"Todos querem viver como americanos, mas com garantia de suecos. Não dá"
17/08/14 20:54
“A esquerda só atrapalha nosso esforço de compreensão das contradições do capitalismo, justamente porque ela é infantil e mitológica em sua visão de mundo”.
“O homem contemporâneo é, talvez, o mais covarde que já caminhou sobre a Terra”.
“Talvez a melhor forma de definir uma mulher independente seja como alguém incapaz de encontrar um homem que queira fecundá-la e que a obedeça”.
“Em matéria de sexo, não tenho dúvidas de que o mundo foi melhor um dia”.
“Mulheres feias e chatas estão ganhando a guerra contra as felizes e belas”.
“Uma nova praga: gente de bike na rua. Nada contra bicicletas, tudo contra playboys lights que desfilam bikes como se isso os tornasse membros de um novo clero de puros”.

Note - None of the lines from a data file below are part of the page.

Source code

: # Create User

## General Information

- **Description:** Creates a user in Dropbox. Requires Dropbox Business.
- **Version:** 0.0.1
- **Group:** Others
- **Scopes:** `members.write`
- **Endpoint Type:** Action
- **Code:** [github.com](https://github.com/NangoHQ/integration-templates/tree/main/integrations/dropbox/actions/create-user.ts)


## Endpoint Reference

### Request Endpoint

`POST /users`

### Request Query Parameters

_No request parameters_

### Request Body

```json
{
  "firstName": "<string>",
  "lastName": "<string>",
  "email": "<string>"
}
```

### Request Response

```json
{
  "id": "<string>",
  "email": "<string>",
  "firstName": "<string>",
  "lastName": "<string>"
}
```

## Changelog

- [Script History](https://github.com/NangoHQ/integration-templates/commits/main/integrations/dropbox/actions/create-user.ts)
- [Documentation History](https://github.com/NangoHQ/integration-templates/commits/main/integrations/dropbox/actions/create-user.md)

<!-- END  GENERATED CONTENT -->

Goste-se ou não, as provocações de Luiz Felipe Pondé, doutor em filosofia pela USP e pela Université de Paris VIII, e colunista da Folha, convidam a debates acalorados sobre as ideias e valores do cotidiano atual. Livros seus, como o “Guia Politicamente Incorreto da Filosofia” (editora Leya), já ocuparam o topo das listas de vendas por semanas.
Agora, ele lança “A Era do Ressentimento” (Leya), em que se propõe esmiuçar o que define como tal: “é você achar que todos deviam te amar mais do que amam, você achar que todo mundo devia reconhecer em você grandes valores que você não tem”.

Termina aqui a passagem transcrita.